For the given uniformly charged ring, magnitude of net electric field at point $\text{P}$ is

• A. $5.6\text{mN/C}$
• B. $4.6\text{mN/C}$
• C. $3.6\text{mN/C}$
• D. $2.6\text{mN/C}$

Answer 1

The correct option is A $5.6\text{mN/C}$

Given:

$\lambda =+10\text{nC/m};R=1\text{mm}=1\times {10}^{-3}\text{m};r=10\text{m}$

From the above data, we observe that $r>>R$.

We know that, when $r>>R$, the ring acts like a point charge.

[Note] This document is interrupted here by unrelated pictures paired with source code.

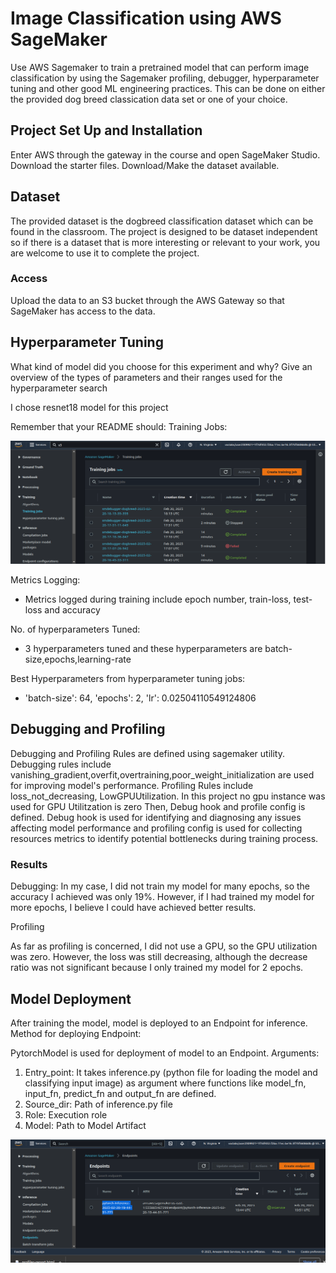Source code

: # Image Classification using AWS SageMaker

Use AWS Sagemaker to train a pretrained model that can perform image classification by using the Sagemaker profiling, debugger, hyperparameter tuning and other good ML engineering practices. This can be done on either the provided dog breed classication data set or one of your choice.

## Project Set Up and Installation
Enter AWS through the gateway in the course and open SageMaker Studio. 
Download the starter files.
Download/Make the dataset available. 

## Dataset
The provided dataset is the dogbreed classification dataset which can be found in the classroom.
The project is designed to be dataset independent so if there is a dataset that is more interesting or relevant to your work, you are welcome to use it to complete the project.

### Access
Upload the data to an S3 bucket through the AWS Gateway so that SageMaker has access to the data. 

## Hyperparameter Tuning
What kind of model did you choose for this experiment and why? Give an overview of the types of parameters and their ranges used for the hyperparameter search

I chose resnet18 model for this project


Remember that your README should:
Training Jobs:

 ![alt text](./trainingjobs.png)

Metrics Logging:
- Metrics logged during training include epoch number, train-loss, test-loss and accuracy

No. of hyperparameters Tuned:
- 3 hyperparameters tuned and these hyperparameters are batch-size,epochs,learning-rate 

Best Hyperparameters from hyperparameter tuning jobs:
- 'batch-size': 64, 'epochs': 2, 'lr': 0.02504110549124806

## Debugging and Profiling
Debugging and Profiling Rules are defined using sagemaker utility.
Debugging rules include vanishing_gradient,overfit,overtraining,poor_weight_initialization are used for improving model's performance.
Profiling Rules include loss_not_decreasing, LowGPUUtilization. In this project no gpu instance was used for GPU Utilitzation is zero
Then, Debug hook and profile config is defined. Debug hook is used for identifying and diagnosing any issues affecting model performance and profiling config is used for collecting resources metrics to identify potential bottlenecks during training process.
   

### Results
Debugging:
In my case, I did not train my model for many epochs, so the accuracy I achieved was only 19%. However, if I had trained my model for more epochs, I 
believe I could have achieved better results. 

Profiling

As far as profiling is concerned, I did not use a GPU, so the GPU utilization was zero. However, the loss was still decreasing, although the decrease ratio was not significant because I only trained my model for 2 epochs.


## Model Deployment
After training the model, model is deployed to an Endpoint for inference. 
Method for deploying Endpoint:

PytorchModel is used for deployment of model to an Endpoint. 
Arguments:
1. Entry_point:
It takes inference.py (python file for loading the model and classifying input image) as argument where functions like model_fn, input_fn, predict_fn and output_fn are defined. 
2. Source_dir:
Path of inference.py file
3. Role:
Execution role
4. Model:
Path to Model Artifact

 ![alt text](./endpoint.png)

So, Electric field at point $\text{P}$ along $x-$ direction,

$E_x=\frac{kQ}{r^2}=\frac{2\pi k\lambda R}{r^2}(\because Q=\lambda \times 2\pi R)$

$\Rightarrow E_x=\frac{2\times 3.14\times 9\times {10}^9\times 10\times {10}^{-9}\times 1\times {10}^{-3}}{{10}^2}$

$\Rightarrow E_x=5.6\times {10}^{-3}\text{N/C}$

$\Rightarrow E_x=5.6\text{mN/C}$

and, $E_y=0$

$\therefore E_{net}=\sqrt{E_x^2+E_y^2}=\sqrt{{5.6}^2+0^2}=5.6\text{mN/C}$

Hence, option $\left(a\right)$ is the correct answer.